Admittedly these are somewhat tangential questions, but they illustrate the existential import of our techniques of self-protection. If we are willing to go to such great lengths to protect ourselves from one exceptionally rare form of pain, how much has that approach to life been incorporated into all our experiences?
One more thing: I chose to use the example of the grizzly bear, not simply because the griz is such a source of fear and trembling in Northwest Montana, and nor did I choose the grizzly because it is so rare a source of danger to humans. Rather, I chose it because when one opens oneself to the grizzly, a powerful existential shift takes place. Doug Peacock served as a Green Beret medic in Vietnam. The persistent threat of violent death and his exposure to the brutal and nonsensical cruelty of war severely inhibited his ability to relate to life in an open and receptive way upon his return to the States. In his existential strife and pain he sought out the “empty places” on the map, spending his summers in grizzly country in the northern Rockies. After weeks of fear and anxiety in the home of the griz, he finally came face-to-face with one. In that encounter he had his magnum drawn and cocked, ready to defend himself. When he lowered his weapon and allowed the bear to go on his way a dramatic shift occurred in his psychological landscape:
“That night I slept soundly. A deep tolerance and appreciation had crept into my dreams, born of living with the most dangerous animal on the continent and embracing the inherent risk. It lifted the burden of dominion, leaving me strangely open and vulnerable.”

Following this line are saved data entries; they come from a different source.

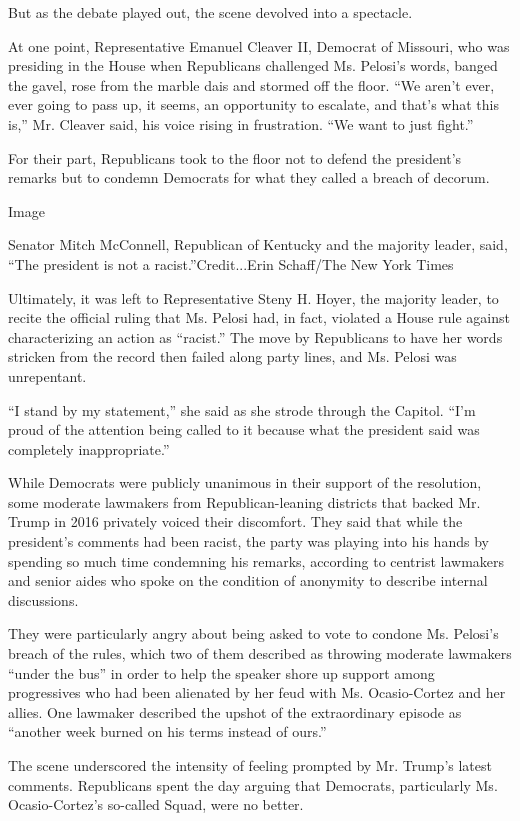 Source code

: But as the debate played out, the scene devolved into a spectacle.

At one point, Representative Emanuel Cleaver II, Democrat of Missouri,
who was presiding in the House when Republicans challenged Ms. Pelosi's
words, banged the gavel, rose from the marble dais and stormed off the
floor. ``We aren't ever, ever going to pass up, it seems, an opportunity
to escalate, and that's what this is,'' Mr. Cleaver said, his voice
rising in frustration. ``We want to just fight.''

For their part, Republicans took to the floor not to defend the
president's remarks but to condemn Democrats for what they called a
breach of decorum.

Image

Senator Mitch McConnell, Republican of Kentucky and the majority leader,
said, ``The president is not a racist.''Credit...Erin Schaff/The New
York Times

Ultimately, it was left to Representative Steny H. Hoyer, the majority
leader, to recite the official ruling that Ms. Pelosi had, in fact,
violated a House rule against characterizing an action as ``racist.''
The move by Republicans to have her words stricken from the record then
failed along party lines, and Ms. Pelosi was unrepentant.

``I stand by my statement,'' she said as she strode through the Capitol.
``I'm proud of the attention being called to it because what the
president said was completely inappropriate.''

While Democrats were publicly unanimous in their support of the
resolution, some moderate lawmakers from Republican-leaning districts
that backed Mr. Trump in 2016 privately voiced their discomfort. They
said that while the president's comments had been racist, the party was
playing into his hands by spending so much time condemning his remarks,
according to centrist lawmakers and senior aides who spoke on the
condition of anonymity to describe internal discussions.

They were particularly angry about being asked to vote to condone Ms.
Pelosi's breach of the rules, which two of them described as throwing
moderate lawmakers ``under the bus'' in order to help the speaker shore
up support among progressives who had been alienated by her feud with
Ms. Ocasio-Cortez and her allies. One lawmaker described the upshot of
the extraordinary episode as ``another week burned on his terms instead
of ours.''

The scene underscored the intensity of feeling prompted by Mr. Trump's
latest comments. Republicans spent the day arguing that Democrats,
particularly Ms. Ocasio-Cortez's so-called Squad, were no better.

Perhaps the openness and vulnerability that come from accepting and encountering the most dangerous creature on the continent can help us in accepting and encountering the most dangerous Being in the cosmos.
 Edward Abbey, Desert Solitaire: A Season in the Wilderness, (New York: Touchstone, 1968), 45.
 Doug Peacock, The Grizzly Years: In Search of the American Wilderness, (New York: Henry Holt and Company, 1990), 64.